Glycosylation is a posttranslational modification whose analysis has implications in understanding many biochemical processes and both inter- and intracellular interactions. The analysis of glycopeptides also has clinical significance for the therapeutic treatment of medical issues. In particular, expression changes in glycoproteins have been observed in some cancers, allowing researchers to identify and plot the progression of the disease over time and in response to treatment. Some cancer tumors secrete proteins with altered glycans that form the basis for a concerted immune response with the production of antibodies to these abnormal modifications. These antibodies may serve as diagnostic markers.1 Another clinical implication is the search for an effective vaccine to eradicate communicable diseases, like HIV. Some believe that the virus’ envelope of evolving glycosylated proteins may hold the key to unlocking vaccination protocols.2
The traditional methods for analyzing these profoundly important glycoproteins come with problematic restrictions.
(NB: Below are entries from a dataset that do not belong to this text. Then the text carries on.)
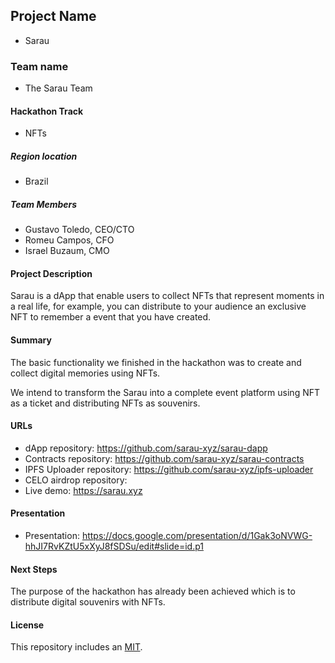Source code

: ## Project Name
- Sarau
### Team name
- The Sarau Team
#### Hackathon Track
- NFTs

##### Region location
- Brazil

##### Team Members
- Gustavo Toledo, CEO/CTO
- Romeu Campos, CFO
- Israel Buzaum, CMO

#### Project Description
Sarau is a dApp that enable users to collect NFTs that represent moments in a real life, for example, you can distribute to your audience an exclusive NFT to remember a event that you have created.

#### Summary
The basic functionality we finished in the hackathon was to create and collect digital memories using NFTs.

We intend to transform the Sarau into a complete event platform using NFT as a ticket and distributing NFTs as souvenirs.

#### URLs
- dApp repository: https://github.com/sarau-xyz/sarau-dapp
- Contracts repository: https://github.com/sarau-xyz/sarau-contracts
- IPFS Uploader repository: https://github.com/sarau-xyz/ipfs-uploader
- CELO airdrop repository: 
- Live demo: https://sarau.xyz

#### Presentation
- Presentation: https://docs.google.com/presentation/d/1Gak3oNVWG-hhJI7RvKZtU5xXyJ8fSDSu/edit#slide=id.p1

#### Next Steps
The purpose of the hackathon has already been achieved which is to distribute digital souvenirs with NFTs.

#### License
This repository includes an [MIT](https://github.com/sarau-xyz/build-with-celo-hackathon/blob/sarau/Sarau/LICENSE).
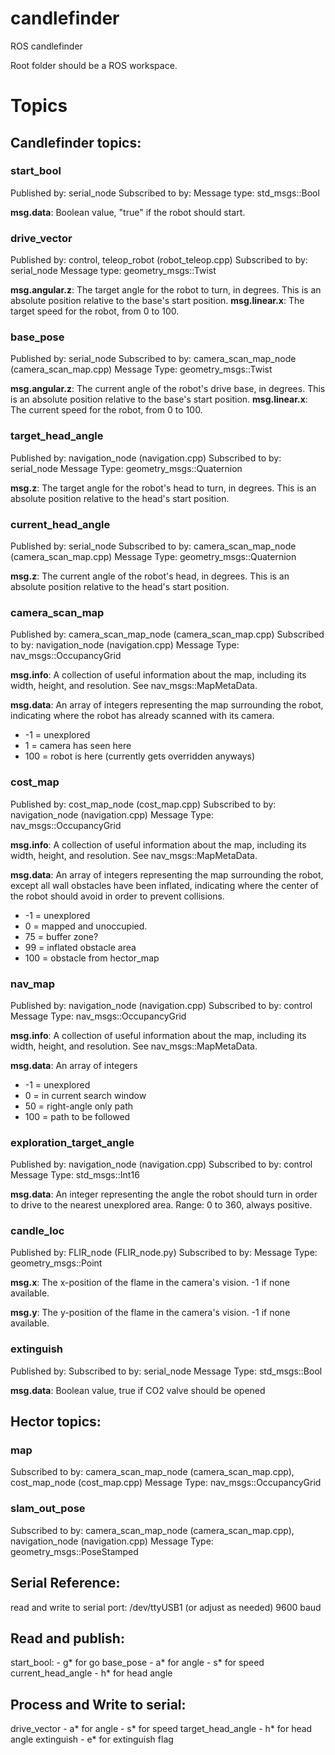 # candlefinder
ROS candlefinder

Root folder should be a ROS workspace.


# Topics
## Candlefinder topics:

### start_bool
Published by: serial_node
Subscribed to by:
Message type: std_msgs::Bool

__msg.data__: Boolean value, "true" if the robot should start.

### drive_vector
Published by: control, teleop_robot (robot_teleop.cpp)
Subscribed to by: serial_node
Message type: geometry_msgs::Twist

__msg.angular.z__: The target angle for the robot to turn, in degrees. This is an absolute position relative to the base's start position.
__msg.linear.x__: The target speed for the robot, from 0 to 100.

### base_pose
Published by: serial_node
Subscribed to by: camera_scan_map_node (camera_scan_map.cpp)
Message Type: geometry_msgs::Twist

__msg.angular.z__: The current angle of the robot's drive base, in degrees. This is an absolute position relative to the base's start position.
__msg.linear.x__: The current speed for the robot, from 0 to 100.

### target_head_angle
Published by: navigation_node (navigation.cpp)
Subscribed to by: serial_node
Message Type: geometry_msgs::Quaternion

__msg.z__: The target angle for the robot's head to turn, in degrees. This is an absolute position relative to the head's start position.

### current_head_angle
Published by: serial_node
Subscribed to by: camera_scan_map_node (camera_scan_map.cpp)
Message Type: geometry_msgs::Quaternion

__msg.z__: The current angle of the robot's head, in degrees. This is an absolute position relative to the head's start position.

### camera_scan_map
Published by: camera_scan_map_node (camera_scan_map.cpp)
Subscribed to by: navigation_node (navigation.cpp)
Message Type: nav_msgs::OccupancyGrid

__msg.info__: A collection of useful information about the map, including its width, height, and resolution. See nav_msgs::MapMetaData.

__msg.data__: An array of integers representing the map surrounding the robot, indicating where the robot has already scanned with its camera.

- -1 = unexplored
- 1 = camera has seen here
- 100 = robot is here (currently gets overridden anyways)

### cost_map
Published by: cost_map_node (cost_map.cpp)
Subscribed to by: navigation_node (navigation.cpp)
Message Type: nav_msgs::OccupancyGrid

__msg.info__: A collection of useful information about the map, including its width, height, and resolution. See nav_msgs::MapMetaData.

__msg.data__: An array of integers representing the map surrounding the robot, except all wall obstacles have been inflated, indicating where the center of the robot should avoid in order to prevent collisions.

- -1 = unexplored
- 0 = mapped and unoccupied.
- 75 = buffer zone?
- 99 = inflated obstacle area
- 100 = obstacle from hector_map

### nav_map
Published by: navigation_node (navigation.cpp)
Subscribed to by: control
Message Type: nav_msgs::OccupancyGrid

__msg.info__: A collection of useful information about the map, including its width, height, and resolution. See nav_msgs::MapMetaData.

__msg.data__: An array of integers

- -1 = unexplored
- 0 = in current search window
- 50 = right-angle only path
- 100 = path to be followed

### exploration_target_angle
Published by: navigation_node (navigation.cpp)
Subscribed to by: control
Message Type: std_msgs::Int16

__msg.data__: An integer representing the angle the robot should turn in order to drive to the nearest unexplored area. Range: 0 to 360, always positive.

### candle_loc
Published by: FLIR_node (FLIR_node.py)
Subscribed to by:
Message Type: geometry_msgs::Point

__msg.x__: The x-position of the flame in the camera's vision. -1 if none available.

__msg.y__: The y-position of the flame in the camera's vision. -1 if none available.

### extinguish
Published by:
Subscribed to by: serial_node
Message Type: std_msgs::Bool

__msg.data__: Boolean value, true if CO2 valve should be opened

## Hector topics:
### map
Subscribed to by: camera_scan_map_node (camera_scan_map.cpp), cost_map_node (cost_map.cpp)
Message Type: nav_msgs::OccupancyGrid

### slam_out_pose
Subscribed to by: camera_scan_map_node (camera_scan_map.cpp), navigation_node (navigation.cpp)
Message Type: geometry_msgs::PoseStamped

## Serial Reference:

read and write to serial port:
  /dev/ttyUSB1 (or adjust as needed)
  9600 baud

## Read and publish:
  start_bool:
    - g* for go
  base_pose
    - a* for angle
    - s* for speed
  current_head_angle
    - h* for head angle

## Process and Write to serial:
  drive_vector
    - a* for angle
    - s* for speed
  target_head_angle
    - h* for head angle
  extinguish
    - e* for extinguish flag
This has limited researchers to piecemeal investigations of the peptide backbone and glycosylation sites. For instance, collision-activated dissociation (CAD) cleaves the peptide-glycan bond and eliminates the opportunity for researchers to analyze the intact glycoprotein and the glycosylation site. Utilizing higher energy collision dissociation (HCD) in concert with electron transfer dissociation (ETD) allows researchers to identify glycopeptides, but the multi-step process can be tedious and inefficient. One of the problems with this method is that once researchers obtain HCD spectra, they must interrogate the entire spectra for the oxonium ions that indicate the presence of glycopeptides without exercising selectivity. An additional concern is that isobaric ions may trigger false positives.3
Higher-energy collision dissociation-accurate mass-product dependent electron transfer dissociation (HCD-PD-ETD) represents one approach to the issues inherent in traditional glycopeptide analysis. Research by Saba et al. indicates that HCD-PD-ETD can more efficiently and accurately produce data. Using an LTQ Orbitrap velos hybrid mass spectrometer with ETD (Thermo Scientific), the researchers were able to interrogate the HCD spectra for oxonium ions and intelligently apply ETD spectra only when a glycopeptide precursor was identified. This increases productivity and may even enable the identification of low level glycopeptides. In addition, the high mass accuracy effectively eliminates false positives.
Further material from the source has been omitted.